Like it or not, AI will soon infiltrate every aspect of our society from our refrigerators to autonomous cars and everything in between. Combined with data and data science, AI offers new, smart ways to solve existing problems and create fresh and exciting opportunities. But how do you determine the importance of an AI initiative for your organization and how do you ensure you derive the maximum benefit from implementing such projects? By identifying business needs and viewing AI and data science as a means to fulfilling those needs, IT professionals and data scientists can communicate the value and transformational affect AI can bring to the organization.
To begin, think of AI as an experiment rather than a pilot project. Unlike other technologies, every application of AI requires different tools and algorithms. Experimenting with different AI applications is typically done repeatedly as you explore the many options. Experimenting enables you to understand whether you can solve a problem more effectively, with better, more predictable outcomes, and transform a business process or function using AI.
An experiment may not proceed for any number of reasons, but that’s not an indication of failure. Learning what works and what doesn’t by experimenting can accelerate your AI journey. For example, one pharmaceutical company experimented with natural language processing and voice analytics in its patient services call center. Automating a process to alert managers to patient frustration enabled the managers to take the appropriate intervening steps to keep patients on critical drug regimens. While the experiment was a success, the technology required a huge transformation of the patient services manager workforce, including up-skilling or replacing some of the staff. This created a significant barrier and prevented the company from taking the pilot project into production.

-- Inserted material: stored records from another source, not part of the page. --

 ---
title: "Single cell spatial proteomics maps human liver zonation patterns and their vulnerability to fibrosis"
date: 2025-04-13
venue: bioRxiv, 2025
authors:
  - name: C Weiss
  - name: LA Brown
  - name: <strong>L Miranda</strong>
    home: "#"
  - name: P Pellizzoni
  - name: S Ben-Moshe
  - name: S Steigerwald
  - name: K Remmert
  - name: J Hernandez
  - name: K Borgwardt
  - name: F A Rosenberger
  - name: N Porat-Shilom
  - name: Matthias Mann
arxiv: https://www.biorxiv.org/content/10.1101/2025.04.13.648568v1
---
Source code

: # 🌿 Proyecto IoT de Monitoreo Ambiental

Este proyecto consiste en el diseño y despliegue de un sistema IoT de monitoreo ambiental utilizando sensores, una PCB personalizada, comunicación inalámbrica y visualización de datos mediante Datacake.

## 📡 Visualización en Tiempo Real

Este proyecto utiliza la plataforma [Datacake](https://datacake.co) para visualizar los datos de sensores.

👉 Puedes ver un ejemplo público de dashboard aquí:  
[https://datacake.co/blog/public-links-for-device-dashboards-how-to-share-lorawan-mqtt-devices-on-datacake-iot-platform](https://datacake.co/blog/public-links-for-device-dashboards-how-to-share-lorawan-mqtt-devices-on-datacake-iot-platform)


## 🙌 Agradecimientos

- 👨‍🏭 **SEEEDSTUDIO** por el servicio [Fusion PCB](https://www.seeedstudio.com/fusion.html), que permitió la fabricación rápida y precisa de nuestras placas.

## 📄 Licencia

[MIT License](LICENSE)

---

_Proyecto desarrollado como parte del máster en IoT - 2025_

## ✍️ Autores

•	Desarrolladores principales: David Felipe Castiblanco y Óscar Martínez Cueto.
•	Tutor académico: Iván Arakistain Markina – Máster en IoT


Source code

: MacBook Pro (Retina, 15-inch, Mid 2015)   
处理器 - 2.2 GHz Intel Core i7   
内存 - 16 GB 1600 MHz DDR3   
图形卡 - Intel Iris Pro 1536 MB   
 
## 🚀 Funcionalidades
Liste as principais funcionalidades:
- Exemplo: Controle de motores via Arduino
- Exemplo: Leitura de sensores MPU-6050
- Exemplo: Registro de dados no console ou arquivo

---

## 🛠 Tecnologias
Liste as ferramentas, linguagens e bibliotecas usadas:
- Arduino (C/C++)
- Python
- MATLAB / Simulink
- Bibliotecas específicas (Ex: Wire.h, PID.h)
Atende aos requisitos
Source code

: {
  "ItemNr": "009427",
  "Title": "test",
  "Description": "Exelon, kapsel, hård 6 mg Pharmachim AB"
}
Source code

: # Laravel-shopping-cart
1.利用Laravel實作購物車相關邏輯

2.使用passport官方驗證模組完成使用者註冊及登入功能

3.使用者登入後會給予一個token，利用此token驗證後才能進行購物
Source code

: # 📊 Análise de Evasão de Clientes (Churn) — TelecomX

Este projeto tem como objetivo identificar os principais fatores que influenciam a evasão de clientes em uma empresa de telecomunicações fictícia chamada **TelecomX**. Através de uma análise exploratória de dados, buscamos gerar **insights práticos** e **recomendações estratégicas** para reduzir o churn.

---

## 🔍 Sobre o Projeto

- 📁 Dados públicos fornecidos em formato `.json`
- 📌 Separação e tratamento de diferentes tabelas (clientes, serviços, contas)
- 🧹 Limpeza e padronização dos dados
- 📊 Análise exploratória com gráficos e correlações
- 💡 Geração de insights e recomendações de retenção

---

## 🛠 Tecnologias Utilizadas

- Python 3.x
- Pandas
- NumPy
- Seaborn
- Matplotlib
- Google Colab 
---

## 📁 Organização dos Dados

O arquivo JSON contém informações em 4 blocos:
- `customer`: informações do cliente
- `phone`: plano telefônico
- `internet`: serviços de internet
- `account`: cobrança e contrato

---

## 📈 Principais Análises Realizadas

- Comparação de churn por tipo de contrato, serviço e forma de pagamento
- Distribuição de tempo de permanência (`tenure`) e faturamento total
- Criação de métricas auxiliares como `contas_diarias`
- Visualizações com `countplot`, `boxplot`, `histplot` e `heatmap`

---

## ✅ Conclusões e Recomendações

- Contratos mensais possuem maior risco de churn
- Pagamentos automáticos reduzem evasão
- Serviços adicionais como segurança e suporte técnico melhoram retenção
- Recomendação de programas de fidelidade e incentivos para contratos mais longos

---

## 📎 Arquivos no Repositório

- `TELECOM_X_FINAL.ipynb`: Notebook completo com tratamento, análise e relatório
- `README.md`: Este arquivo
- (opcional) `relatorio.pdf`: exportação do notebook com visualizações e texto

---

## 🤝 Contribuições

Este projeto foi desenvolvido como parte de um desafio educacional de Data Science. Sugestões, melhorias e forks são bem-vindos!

On the other hand, data is what fuels AI; however, the sheer quantity of data organizations must capture and manage is overwhelming, and every organization will need to determine which data is most important. How do you separate the data you want from the data you don’t? Before embarking on an AI solution, identify what is driving the business need or opportunity. Apply AI, machine learning or design thinking to help understand those drivers and identify core and missing data. For example, applying machine learning and design thinking to existing sales data will reveal what drives target key performance indicators (KPIs), how that increases conversion rates, what directly correlates to those KPIs and what core data is most important. Machine learning will enable you to solve the problem in a smarter and more effective way by embedding algorithms and models that can automate and transform the entire business process. This exercise will help the organization approach the change needed to adopt AI more holistically.
Unique in the world of tech evolution, AI offers unprecedented capabilities. AI will deeply impact the future of work, affecting employees, customers, internal processes and more. Understanding these impacts and preparing for change is even more important than the power of the technology itself. It’s critical to create an environment that allows for autonomy and, simultaneously, experimentation. This needs to be balanced by ensuring AI is a shared capability to prevent reinventing the wheel each time a project is proposed. Bringing together knowledge from the business, a function or process, data and AI technology, and developing a governance structure where everyone works in unison, will help foster successful AI initiatives. Approaching AI as a shared capability will enable you to develop an ecosystem of partnerships, generate common best practices and create reusability. While organizations that work in silos will find themselves spending considerable time, effort and money playing catch up.